* **PROBLEM TO SOLVE**
Without including any images, repeat the data exactly.

□ □ □ □

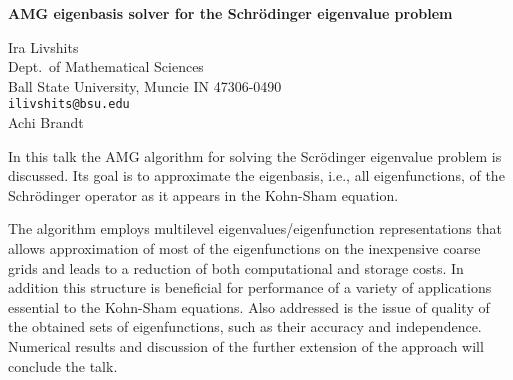 \documentclass{report}
\begin{document}

\begin{center}
{\large
{\bf AMG eigenbasis solver for the Schr\"{o}dinger eigenvalue problem}}

	Ira Livshits \\
	Dept.~of Mathematical Sciences \\
	Ball State University, Muncie IN 47306-0490 \\
	{\tt ilivshits@bsu.edu} \\
	Achi Brandt
\end{center}
In this talk the AMG algorithm for solving the
Scr\"{o}dinger eigenvalue problem is discussed. Its goal is
to approximate the eigenbasis, i.e., all eigenfunctions, of
the Schr\"{o}dinger operator as it appears in the Kohn-Sham
equation.

The algorithm employs multilevel
eigenvalues/eigenfunction representations that allows
approximation of most of the eigenfunctions on the
inexpensive coarse grids and leads to a reduction of both
computational and storage costs. In addition this structure
is beneficial for performance of a variety of applications
essential to the Kohn-Sham equations. Also addressed is the
issue of quality of the obtained sets of eigenfunctions,
such as their accuracy and independence. Numerical results
and discussion of the further extension of the approach will
conclude the talk.



\end{document}
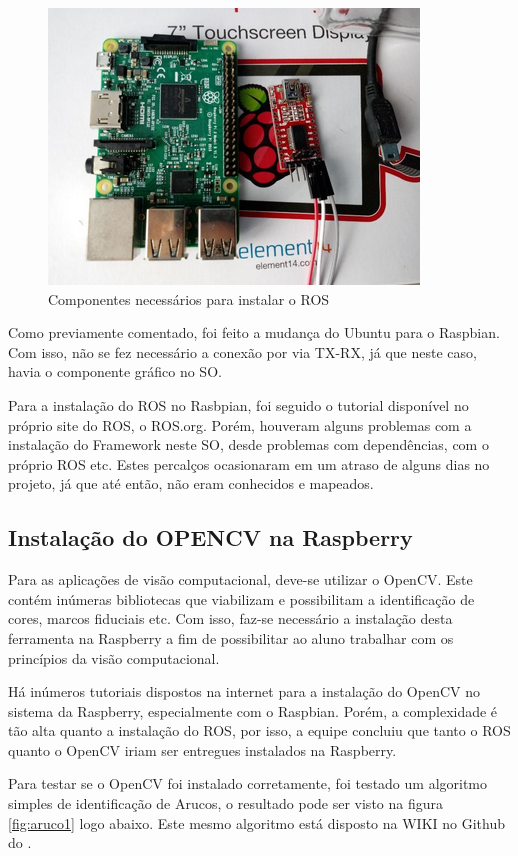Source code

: \begin{figure}[H]
	\centering
	\includegraphics[scale=0.8, angle=0]{Figures/TX-RXconexao.png}
	\caption{Componentes necessários para instalar o ROS}
	\label{fig:txrx}
\end{figure}

Como previamente comentado, foi feito a mudança do Ubuntu para o Raspbian. Com isso, não se fez necessário a conexão por via TX-RX, já que neste caso, havia o componente gráfico no SO.

Para a instalação do ROS no Rasbpian, foi seguido o tutorial disponível no próprio site do ROS, o ROS.org. Porém, houveram alguns problemas com a instalação do Framework neste SO, desde problemas com dependências, com o próprio ROS etc. Estes percalços ocasionaram em um atraso de alguns dias no projeto, já que até então, não eram conhecidos e mapeados. 

\subsection{Instalação do OPENCV na Raspberry}
Para as aplicações de visão computacional, deve-se utilizar o OpenCV. Este contém inúmeras bibliotecas que viabilizam e possibilitam a identificação de cores, marcos fiduciais etc. Com isso, faz-se necessário a instalação desta ferramenta na Raspberry a fim de possibilitar ao aluno trabalhar com os princípios da visão computacional.

Há inúmeros tutoriais dispostos na internet para a instalação do OpenCV no sistema da Raspberry, especialmente com o Raspbian. Porém, a complexidade é tão alta quanto a instalação do ROS, por isso, a equipe concluiu que tanto o ROS quanto o OpenCV iriam ser entregues instalados na Raspberry.

Para testar se o OpenCV foi instalado corretamente, foi testado um algoritmo simples de identificação de Arucos, o resultado pode ser visto na figura \ref{fig:aruco1} logo abaixo. Este mesmo algoritmo está disposto na WIKI no Github do \cite{wikilearn}.

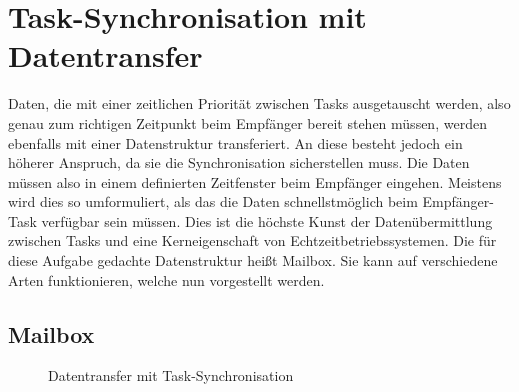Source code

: \documentclass{llncs}
\begin{document}
\section{Task-Synchronisation mit Datentransfer}
Daten, die mit einer zeitlichen Priorität zwischen Tasks ausgetauscht werden, also genau zum richtigen Zeitpunkt beim Empfänger bereit stehen müssen, werden ebenfalls mit einer Datenstruktur transferiert. An diese besteht jedoch ein höherer Anspruch, da sie die Synchronisation sicherstellen muss. Die Daten müssen also in einem definierten Zeitfenster beim Empfänger eingehen.  Meistens wird dies so umformuliert, als das die Daten schnellstmöglich beim Empfänger-Task verfügbar sein müssen. Dies ist die höchste Kunst der Datenübermittlung zwischen Tasks und eine Kerneigenschaft von Echtzeitbetriebssystemen. Die für diese Aufgabe gedachte Datenstruktur heißt Mailbox. Sie kann auf verschiedene Arten funktionieren, welche nun vorgestellt werden.
\subsection{Mailbox}
\begin{figure}[h]
	\centering
	\begin{subfigure}{.40\columnwidth} %
		\def\svgwidth{\columnwidth}
		
	\end{subfigure}
	\caption{\label{fig:Mailbox_gesamt}Datentransfer mit Task-Synchronisation \autocite[vgl.][99]{Cooling2017}}
\end{figure}
\end{document}
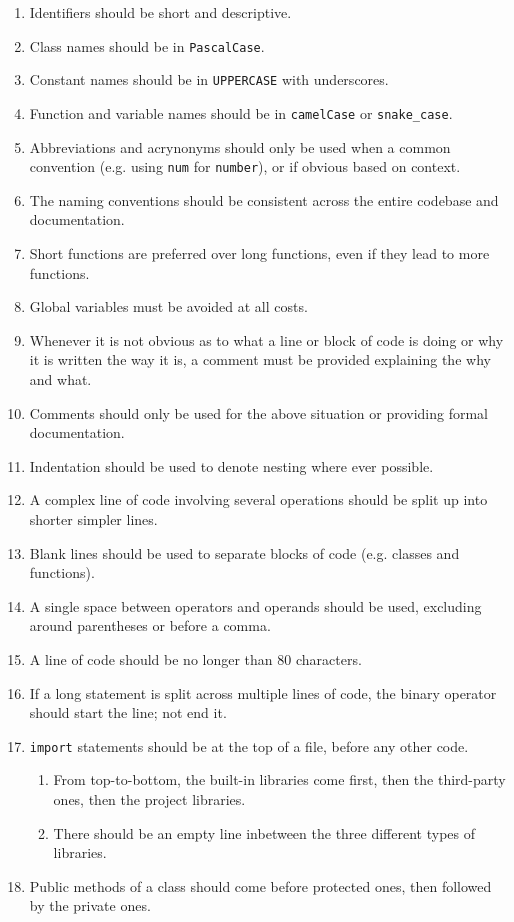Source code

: \documentclass[11pt]{article}
\begin{document}
\begin{enumerate}
    \item Identifiers should be short and descriptive.
    \item Class names should be in \texttt{PascalCase}.
    \item Constant names should be in \texttt{UPPERCASE} with underscores.
    \item Function and variable names should be in \texttt{camelCase} or \texttt{snake_case}.
    \item Abbreviations and acrynonyms should only be used when a common convention (e.g. using \texttt{num} for \texttt{number}), or if obvious based on context.
    \item The naming conventions should be consistent across the entire codebase and documentation.
    \item Short functions are preferred over long functions, even if they lead to more functions.
    \item Global variables must be avoided at all costs.
    \item Whenever it is not obvious as to what a line or block of code is doing or why it is written the way it is, a comment must be provided explaining the why and what.
    \item Comments should only be used for the above situation or providing formal documentation.
    \item Indentation should be used to denote nesting where ever possible.
    \item A complex line of code involving several operations should be split up into shorter simpler lines.
    \item Blank lines should be used to separate blocks of code (e.g. classes and functions).
    \item A single space between operators and operands should be used, excluding around parentheses or before a comma.
    \item A line of code should be no longer than 80 characters.
    \item If a long statement is split across multiple lines of code, the binary operator should start the line; not end it.
    \item \texttt{import} statements should be at the top of a file, before any other code.
    \begin{enumerate}
        \item From top-to-bottom, the built-in libraries come first, then the third-party ones, then the project libraries.
        \item There should be an empty line inbetween the three different types of libraries.
    \end{enumerate}
    \item Public methods of a \gls{class} should come before protected ones, then followed by the private ones.
\end{enumerate}
\end{document}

□ □ □ □

* **THE COMPLETED TASK**
 \documentclass{report}
\begin{document}

\begin{center}
{\large
{\bf AMG eigenbasis solver for the Schr\"{o}dinger eigenvalue problem}}

	Ira Livshits \\
	Dept.~of Mathematical Sciences \\
	Ball State University, Muncie IN 47306-0490 \\
	{\tt ilivshits@bsu.edu} \\
	Achi Brandt
\end{center}
In this talk the AMG algorithm for solving the
Scr\"{o}dinger eigenvalue problem is discussed. Its goal is
to approximate the eigenbasis, i.e., all eigenfunctions, of
the Schr\"{o}dinger operator as it appears in the Kohn-Sham
equation.

The algorithm employs multilevel
eigenvalues/eigenfunction representations that allows
approximation of most of the eigenfunctions on the
inexpensive coarse grids and leads to a reduction of both
computational and storage costs. In addition this structure
is beneficial for performance of a variety of applications
essential to the Kohn-Sham equations. Also addressed is the
issue of quality of the obtained sets of eigenfunctions,
such as their accuracy and independence. Numerical results
and discussion of the further extension of the approach will
conclude the talk.



\end{document}
Source code

: \begin{figure}[H]
	\centering
	\includegraphics[scale=0.8, angle=0]{Figures/TX-RXconexao.png}
	\caption{Componentes necessários para instalar o ROS}
	\label{fig:txrx}
\end{figure}

Como previamente comentado, foi feito a mudança do Ubuntu para o Raspbian. Com isso, não se fez necessário a conexão por via TX-RX, já que neste caso, havia o componente gráfico no SO.

Para a instalação do ROS no Rasbpian, foi seguido o tutorial disponível no próprio site do ROS, o ROS.org. Porém, houveram alguns problemas com a instalação do Framework neste SO, desde problemas com dependências, com o próprio ROS etc. Estes percalços ocasionaram em um atraso de alguns dias no projeto, já que até então, não eram conhecidos e mapeados. 

\subsection{Instalação do OPENCV na Raspberry}
Para as aplicações de visão computacional, deve-se utilizar o OpenCV. Este contém inúmeras bibliotecas que viabilizam e possibilitam a identificação de cores, marcos fiduciais etc. Com isso, faz-se necessário a instalação desta ferramenta na Raspberry a fim de possibilitar ao aluno trabalhar com os princípios da visão computacional.

Há inúmeros tutoriais dispostos na internet para a instalação do OpenCV no sistema da Raspberry, especialmente com o Raspbian. Porém, a complexidade é tão alta quanto a instalação do ROS, por isso, a equipe concluiu que tanto o ROS quanto o OpenCV iriam ser entregues instalados na Raspberry.

Para testar se o OpenCV foi instalado corretamente, foi testado um algoritmo simples de identificação de Arucos, o resultado pode ser visto na figura \ref{fig:aruco1} logo abaixo. Este mesmo algoritmo está disposto na WIKI no Github do \cite{wikilearn}.

Source code

: \documentclass{llncs}
\begin{document}
\section{Task-Synchronisation mit Datentransfer}
Daten, die mit einer zeitlichen Priorität zwischen Tasks ausgetauscht werden, also genau zum richtigen Zeitpunkt beim Empfänger bereit stehen müssen, werden ebenfalls mit einer Datenstruktur transferiert. An diese besteht jedoch ein höherer Anspruch, da sie die Synchronisation sicherstellen muss. Die Daten müssen also in einem definierten Zeitfenster beim Empfänger eingehen.  Meistens wird dies so umformuliert, als das die Daten schnellstmöglich beim Empfänger-Task verfügbar sein müssen. Dies ist die höchste Kunst der Datenübermittlung zwischen Tasks und eine Kerneigenschaft von Echtzeitbetriebssystemen. Die für diese Aufgabe gedachte Datenstruktur heißt Mailbox. Sie kann auf verschiedene Arten funktionieren, welche nun vorgestellt werden.
\subsection{Mailbox}
\begin{figure}[h]
	\centering
	\begin{subfigure}{.40\columnwidth} %
		\def\svgwidth{\columnwidth}
		
	\end{subfigure}
	\caption{\label{fig:Mailbox_gesamt}Datentransfer mit Task-Synchronisation \autocite[vgl.][99]{Cooling2017}}
\end{figure}
\end{document}
Source code

: \documentclass[11pt]{article}
\begin{document}
\begin{enumerate}
    \item Identifiers should be short and descriptive.
    \item Class names should be in \texttt{PascalCase}.
    \item Constant names should be in \texttt{UPPERCASE} with underscores.
    \item Function and variable names should be in \texttt{camelCase} or \texttt{snake_case}.
    \item Abbreviations and acrynonyms should only be used when a common convention (e.g. using \texttt{num} for \texttt{number}), or if obvious based on context.
    \item The naming conventions should be consistent across the entire codebase and documentation.
    \item Short functions are preferred over long functions, even if they lead to more functions.
    \item Global variables must be avoided at all costs.
    \item Whenever it is not obvious as to what a line or block of code is doing or why it is written the way it is, a comment must be provided explaining the why and what.
    \item Comments should only be used for the above situation or providing formal documentation.
    \item Indentation should be used to denote nesting where ever possible.
    \item A complex line of code involving several operations should be split up into shorter simpler lines.
    \item Blank lines should be used to separate blocks of code (e.g. classes and functions).
    \item A single space between operators and operands should be used, excluding around parentheses or before a comma.
    \item A line of code should be no longer than 80 characters.
    \item If a long statement is split across multiple lines of code, the binary operator should start the line; not end it.
    \item \texttt{import} statements should be at the top of a file, before any other code.
    \begin{enumerate}
        \item From top-to-bottom, the built-in libraries come first, then the third-party ones, then the project libraries.
        \item There should be an empty line inbetween the three different types of libraries.
    \end{enumerate}
    \item Public methods of a \gls{class} should come before protected ones, then followed by the private ones.
\end{enumerate}
\end{document}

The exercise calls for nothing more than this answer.